= Beginning of Section =
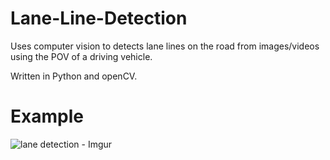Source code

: # Lane-Line-Detection
Uses computer vision to detects lane lines on the road from images/videos using the POV of a driving vehicle.

Written in Python and openCV.

# Example
![lane detection - Imgur](https://user-images.githubusercontent.com/36579394/220355585-783b0af2-a2eb-4a4e-abd7-bc0e58942f9a.gif)
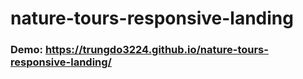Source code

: # nature-tours-responsive-landing

### Demo: https://trungdo3224.github.io/nature-tours-responsive-landing/
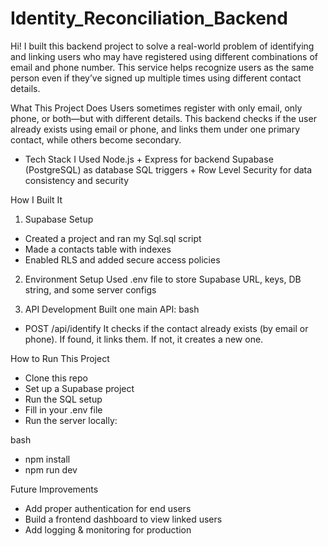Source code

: # Identity_Reconciliation_Backend
Hi! I built this backend project to solve a real-world problem of identifying and linking users who may have registered using different combinations of email and phone number.
This service helps recognize users as the same person even if they’ve signed up multiple times using different contact details.

What This Project Does
Users sometimes register with only email, only phone, or both—but with different details. This backend checks if the user already exists using email or phone, and links them under one primary contact, while others become secondary.

* Tech Stack I Used
Node.js + Express for backend
Supabase (PostgreSQL) as database
SQL triggers + Row Level Security for data consistency and security

How I Built It
1. Supabase Setup
- Created a project and ran my Sql.sql script
- Made a contacts table with indexes
- Enabled RLS and added secure access policies

2. Environment Setup
Used .env file to store Supabase URL, keys, DB string, and some server configs

3. API Development
Built one main API:
bash
- POST /api/identify
It checks if the contact already exists (by email or phone). If found, it links them. If not, it creates a new one.

How to Run This Project
- Clone this repo
- Set up a Supabase project
- Run the SQL setup
- Fill in your .env file
- Run the server locally:

bash
- npm install
- npm run dev

Future Improvements
- Add proper authentication for end users
- Build a frontend dashboard to view linked users
- Add logging & monitoring for production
= End of Section =
■ **What is needed**: The lines needed are those in the data above that hold the string "links"; copy each of them.

■ **Response below**:
Users sometimes register with only email, only phone, or both—but with different details. This backend checks if the user already exists using email or phone, and links them under one primary contact, while others become secondary.
It checks if the contact already exists (by email or phone). If found, it links them. If not, it creates a new one.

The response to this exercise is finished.